Records from a data source
+-------+

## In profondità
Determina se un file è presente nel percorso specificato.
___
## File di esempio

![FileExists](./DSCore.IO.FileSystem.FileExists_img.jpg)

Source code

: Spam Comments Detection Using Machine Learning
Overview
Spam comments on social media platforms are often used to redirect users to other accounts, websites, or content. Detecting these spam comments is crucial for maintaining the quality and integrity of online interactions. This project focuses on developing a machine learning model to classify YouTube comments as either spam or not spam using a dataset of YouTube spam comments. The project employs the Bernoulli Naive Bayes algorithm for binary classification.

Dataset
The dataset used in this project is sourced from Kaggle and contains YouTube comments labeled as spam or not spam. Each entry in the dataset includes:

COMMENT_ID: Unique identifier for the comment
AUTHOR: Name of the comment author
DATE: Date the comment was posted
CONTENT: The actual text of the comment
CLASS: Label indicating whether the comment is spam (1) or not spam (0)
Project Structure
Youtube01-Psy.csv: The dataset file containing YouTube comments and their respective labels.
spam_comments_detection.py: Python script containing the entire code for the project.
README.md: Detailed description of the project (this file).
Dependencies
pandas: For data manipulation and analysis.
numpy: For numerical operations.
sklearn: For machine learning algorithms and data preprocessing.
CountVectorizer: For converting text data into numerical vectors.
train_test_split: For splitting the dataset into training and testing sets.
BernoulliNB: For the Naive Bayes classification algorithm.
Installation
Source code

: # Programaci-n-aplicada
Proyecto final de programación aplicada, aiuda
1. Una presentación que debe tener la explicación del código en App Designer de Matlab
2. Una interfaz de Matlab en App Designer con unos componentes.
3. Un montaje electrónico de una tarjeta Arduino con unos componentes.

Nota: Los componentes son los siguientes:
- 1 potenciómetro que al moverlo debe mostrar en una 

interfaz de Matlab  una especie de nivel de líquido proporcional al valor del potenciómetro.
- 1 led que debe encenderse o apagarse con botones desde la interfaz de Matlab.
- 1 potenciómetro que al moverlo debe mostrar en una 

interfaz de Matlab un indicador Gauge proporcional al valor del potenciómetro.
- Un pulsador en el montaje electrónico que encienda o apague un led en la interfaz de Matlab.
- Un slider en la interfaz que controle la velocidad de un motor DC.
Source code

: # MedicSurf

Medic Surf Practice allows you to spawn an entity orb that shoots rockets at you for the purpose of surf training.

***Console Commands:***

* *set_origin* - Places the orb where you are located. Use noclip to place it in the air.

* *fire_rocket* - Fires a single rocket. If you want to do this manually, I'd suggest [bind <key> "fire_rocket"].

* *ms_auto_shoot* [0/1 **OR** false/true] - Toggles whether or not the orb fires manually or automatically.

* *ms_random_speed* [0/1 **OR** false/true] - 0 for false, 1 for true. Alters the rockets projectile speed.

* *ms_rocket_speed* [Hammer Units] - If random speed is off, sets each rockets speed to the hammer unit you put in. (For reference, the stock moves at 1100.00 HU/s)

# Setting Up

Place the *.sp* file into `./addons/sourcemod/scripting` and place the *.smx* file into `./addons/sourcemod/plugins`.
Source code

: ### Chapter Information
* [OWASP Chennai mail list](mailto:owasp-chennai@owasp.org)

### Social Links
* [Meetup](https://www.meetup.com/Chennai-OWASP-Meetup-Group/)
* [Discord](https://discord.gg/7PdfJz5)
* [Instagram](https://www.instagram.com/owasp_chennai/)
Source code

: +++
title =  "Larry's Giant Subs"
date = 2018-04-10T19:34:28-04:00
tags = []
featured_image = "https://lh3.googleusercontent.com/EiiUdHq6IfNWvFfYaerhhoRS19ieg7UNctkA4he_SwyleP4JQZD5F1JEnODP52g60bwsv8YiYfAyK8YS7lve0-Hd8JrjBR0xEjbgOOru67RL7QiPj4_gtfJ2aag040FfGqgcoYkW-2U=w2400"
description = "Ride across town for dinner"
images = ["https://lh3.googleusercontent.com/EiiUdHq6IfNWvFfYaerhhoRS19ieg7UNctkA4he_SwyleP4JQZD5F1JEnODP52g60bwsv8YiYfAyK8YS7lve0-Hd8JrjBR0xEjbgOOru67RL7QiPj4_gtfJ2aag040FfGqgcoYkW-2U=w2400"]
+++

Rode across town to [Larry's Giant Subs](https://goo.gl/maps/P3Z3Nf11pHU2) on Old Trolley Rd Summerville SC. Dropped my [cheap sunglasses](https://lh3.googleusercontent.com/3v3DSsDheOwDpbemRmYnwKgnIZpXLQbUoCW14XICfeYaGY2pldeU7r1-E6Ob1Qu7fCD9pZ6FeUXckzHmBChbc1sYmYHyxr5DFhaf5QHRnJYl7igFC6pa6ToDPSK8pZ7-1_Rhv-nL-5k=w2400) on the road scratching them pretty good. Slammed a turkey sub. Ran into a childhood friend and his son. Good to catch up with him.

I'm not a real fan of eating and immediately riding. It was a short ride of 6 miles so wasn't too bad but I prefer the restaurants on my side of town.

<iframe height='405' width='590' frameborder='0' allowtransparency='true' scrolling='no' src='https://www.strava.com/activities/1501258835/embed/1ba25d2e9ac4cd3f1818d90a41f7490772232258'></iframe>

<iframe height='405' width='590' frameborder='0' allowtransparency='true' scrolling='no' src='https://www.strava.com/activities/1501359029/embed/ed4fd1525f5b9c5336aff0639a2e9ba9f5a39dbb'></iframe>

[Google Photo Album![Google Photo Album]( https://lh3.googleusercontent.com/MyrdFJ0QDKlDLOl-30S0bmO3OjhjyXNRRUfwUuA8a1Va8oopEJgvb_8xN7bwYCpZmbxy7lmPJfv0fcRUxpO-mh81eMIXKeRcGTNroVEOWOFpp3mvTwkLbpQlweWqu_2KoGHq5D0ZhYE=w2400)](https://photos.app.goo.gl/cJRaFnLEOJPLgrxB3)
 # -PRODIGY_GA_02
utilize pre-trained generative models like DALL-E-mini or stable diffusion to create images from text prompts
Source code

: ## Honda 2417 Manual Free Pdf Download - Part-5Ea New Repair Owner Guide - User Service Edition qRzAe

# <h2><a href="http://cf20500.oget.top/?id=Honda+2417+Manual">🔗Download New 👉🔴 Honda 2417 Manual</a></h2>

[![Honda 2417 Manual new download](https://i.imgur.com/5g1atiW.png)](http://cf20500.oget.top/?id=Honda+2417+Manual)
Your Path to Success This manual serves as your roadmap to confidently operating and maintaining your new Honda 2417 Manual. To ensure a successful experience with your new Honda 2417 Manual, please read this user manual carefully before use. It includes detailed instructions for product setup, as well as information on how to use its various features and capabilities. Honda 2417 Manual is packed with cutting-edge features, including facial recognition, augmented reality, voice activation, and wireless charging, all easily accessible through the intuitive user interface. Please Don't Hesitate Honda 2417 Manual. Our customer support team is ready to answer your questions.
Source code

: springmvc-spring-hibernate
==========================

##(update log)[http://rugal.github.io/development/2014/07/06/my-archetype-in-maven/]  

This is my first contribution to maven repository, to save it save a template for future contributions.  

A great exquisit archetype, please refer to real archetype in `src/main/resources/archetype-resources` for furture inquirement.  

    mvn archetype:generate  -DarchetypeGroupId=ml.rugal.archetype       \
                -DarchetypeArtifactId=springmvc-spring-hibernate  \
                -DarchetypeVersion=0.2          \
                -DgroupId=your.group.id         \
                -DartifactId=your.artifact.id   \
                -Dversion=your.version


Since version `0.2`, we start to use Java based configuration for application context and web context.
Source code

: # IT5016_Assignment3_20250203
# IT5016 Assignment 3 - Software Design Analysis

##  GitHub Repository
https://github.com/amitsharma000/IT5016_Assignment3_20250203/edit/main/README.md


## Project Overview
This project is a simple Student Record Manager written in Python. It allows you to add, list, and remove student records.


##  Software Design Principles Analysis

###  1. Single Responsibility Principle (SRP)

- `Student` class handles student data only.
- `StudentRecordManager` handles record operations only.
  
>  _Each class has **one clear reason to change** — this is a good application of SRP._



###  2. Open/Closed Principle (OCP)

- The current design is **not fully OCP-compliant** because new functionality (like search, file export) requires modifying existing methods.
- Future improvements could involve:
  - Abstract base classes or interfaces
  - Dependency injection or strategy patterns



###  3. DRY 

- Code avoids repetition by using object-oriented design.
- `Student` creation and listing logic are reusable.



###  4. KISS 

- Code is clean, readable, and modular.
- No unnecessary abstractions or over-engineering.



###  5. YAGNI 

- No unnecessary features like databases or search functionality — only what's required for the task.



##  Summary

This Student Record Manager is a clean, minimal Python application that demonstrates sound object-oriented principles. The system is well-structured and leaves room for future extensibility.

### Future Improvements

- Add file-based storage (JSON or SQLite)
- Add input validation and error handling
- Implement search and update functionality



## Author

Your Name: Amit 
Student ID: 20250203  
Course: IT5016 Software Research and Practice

+-------+

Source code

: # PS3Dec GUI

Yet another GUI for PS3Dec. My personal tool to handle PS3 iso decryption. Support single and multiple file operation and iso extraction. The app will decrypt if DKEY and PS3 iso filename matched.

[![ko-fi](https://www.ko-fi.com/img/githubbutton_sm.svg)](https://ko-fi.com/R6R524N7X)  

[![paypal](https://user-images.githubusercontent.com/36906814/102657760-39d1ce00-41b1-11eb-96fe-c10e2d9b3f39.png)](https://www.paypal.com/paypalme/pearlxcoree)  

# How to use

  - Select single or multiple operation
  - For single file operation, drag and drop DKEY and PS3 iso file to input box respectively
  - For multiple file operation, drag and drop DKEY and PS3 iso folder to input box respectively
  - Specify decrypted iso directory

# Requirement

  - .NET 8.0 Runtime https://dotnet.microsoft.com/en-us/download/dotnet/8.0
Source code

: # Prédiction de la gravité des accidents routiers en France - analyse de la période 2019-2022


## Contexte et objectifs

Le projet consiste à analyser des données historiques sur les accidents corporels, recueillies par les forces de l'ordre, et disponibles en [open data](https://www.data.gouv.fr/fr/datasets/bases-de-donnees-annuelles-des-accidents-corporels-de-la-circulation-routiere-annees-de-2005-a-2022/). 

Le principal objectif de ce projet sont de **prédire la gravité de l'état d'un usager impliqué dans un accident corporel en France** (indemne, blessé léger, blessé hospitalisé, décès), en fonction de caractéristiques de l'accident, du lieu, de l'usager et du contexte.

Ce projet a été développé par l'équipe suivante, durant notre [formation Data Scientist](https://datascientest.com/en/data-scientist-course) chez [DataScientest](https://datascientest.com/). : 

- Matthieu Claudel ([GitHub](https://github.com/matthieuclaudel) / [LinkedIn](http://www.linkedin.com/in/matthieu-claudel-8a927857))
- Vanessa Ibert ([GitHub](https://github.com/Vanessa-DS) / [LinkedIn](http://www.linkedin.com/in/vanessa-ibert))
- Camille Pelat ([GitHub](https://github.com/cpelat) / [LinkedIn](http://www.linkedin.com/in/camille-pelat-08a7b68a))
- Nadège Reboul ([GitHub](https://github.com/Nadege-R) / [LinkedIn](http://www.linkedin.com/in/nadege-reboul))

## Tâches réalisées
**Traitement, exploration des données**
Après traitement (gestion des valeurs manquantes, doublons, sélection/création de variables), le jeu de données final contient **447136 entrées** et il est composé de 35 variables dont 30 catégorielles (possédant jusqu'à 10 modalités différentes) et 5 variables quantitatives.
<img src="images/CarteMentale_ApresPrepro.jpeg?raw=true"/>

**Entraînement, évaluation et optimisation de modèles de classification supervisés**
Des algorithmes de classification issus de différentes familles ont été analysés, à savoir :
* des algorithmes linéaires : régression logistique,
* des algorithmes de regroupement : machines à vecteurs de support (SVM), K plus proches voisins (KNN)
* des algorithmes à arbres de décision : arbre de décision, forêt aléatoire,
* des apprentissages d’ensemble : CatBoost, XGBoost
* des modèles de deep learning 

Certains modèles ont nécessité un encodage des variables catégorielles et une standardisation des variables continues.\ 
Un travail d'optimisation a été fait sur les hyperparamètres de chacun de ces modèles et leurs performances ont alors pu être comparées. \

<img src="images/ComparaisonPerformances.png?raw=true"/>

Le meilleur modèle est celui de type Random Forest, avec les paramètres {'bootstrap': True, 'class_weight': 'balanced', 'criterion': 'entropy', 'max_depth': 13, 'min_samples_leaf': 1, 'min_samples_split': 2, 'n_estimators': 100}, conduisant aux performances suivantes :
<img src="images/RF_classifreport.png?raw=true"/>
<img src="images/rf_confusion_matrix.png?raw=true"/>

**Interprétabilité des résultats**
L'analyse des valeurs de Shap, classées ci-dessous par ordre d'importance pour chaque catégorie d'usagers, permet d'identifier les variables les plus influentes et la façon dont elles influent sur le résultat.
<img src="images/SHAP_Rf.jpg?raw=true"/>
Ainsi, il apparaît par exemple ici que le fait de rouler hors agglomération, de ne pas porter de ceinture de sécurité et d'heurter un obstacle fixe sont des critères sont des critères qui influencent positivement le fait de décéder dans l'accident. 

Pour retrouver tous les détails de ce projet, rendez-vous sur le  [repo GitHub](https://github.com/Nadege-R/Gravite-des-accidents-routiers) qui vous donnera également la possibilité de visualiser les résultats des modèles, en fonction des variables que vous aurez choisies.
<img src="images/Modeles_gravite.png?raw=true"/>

+-------+

WHAT TO DO.
Please return all lines above in which the string "linkedin" is found.

EXERCISE ANSWER.
- Matthieu Claudel ([GitHub](https://github.com/matthieuclaudel) / [LinkedIn](http://www.linkedin.com/in/matthieu-claudel-8a927857))
- Vanessa Ibert ([GitHub](https://github.com/Vanessa-DS) / [LinkedIn](http://www.linkedin.com/in/vanessa-ibert))
- Camille Pelat ([GitHub](https://github.com/cpelat) / [LinkedIn](http://www.linkedin.com/in/camille-pelat-08a7b68a))
- Nadège Reboul ([GitHub](https://github.com/Nadege-R) / [LinkedIn](http://www.linkedin.com/in/nadege-reboul))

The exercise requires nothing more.